TODO: This section needs further development and refinement.

Conformance

As well as sections marked as non-normative, all authoring guidelines, diagrams, examples, and notes in this specification are non-normative. Everything else in this specification is normative.

The key words MAY and MUST in this document are to be interpreted as described in BCP 14 [[RFC2119]] [[RFC8174]] when, and only when, they appear in all capitals, as shown here.

Agent Identity

The primary objective of the Agent Identity module is to address the interconnection and interoperability challenges between any two agents, particularly when these agents belong to different companies, organizations, or development platforms. They must be able to mutually identify, establish trust, and transfer identity information:

Therefore, agent identity protocols must possess excellent interoperability.
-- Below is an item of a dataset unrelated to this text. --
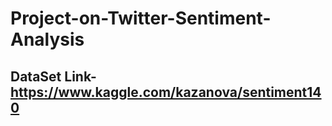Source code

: # Project-on-Twitter-Sentiment-Analysis
## DataSet Link-https://www.kaggle.com/kazanova/sentiment140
Why DID fits Agent Identity

Decentralized Identifiers (DIDs) provide a standards-based, verifiable identity primitive for agents to identify, authenticate, and authorize each other across heterogeneous ecosystems.

Why a Web-based DID method (did:wba)

Note: The did:wba method follows a Web-anchored resolution model aligned with existing enterprise and public Internet deployments.

Method reference: did:wba method design specification

Cross-Platform Identity Authentication Based on did:wba Method and HTTP Protocol

When a client makes a request to a service on different platforms, the client can use the domain name combined with TLS to authenticate the service. The service then verifies the identity of the client based on the verification methods in the client's DID document.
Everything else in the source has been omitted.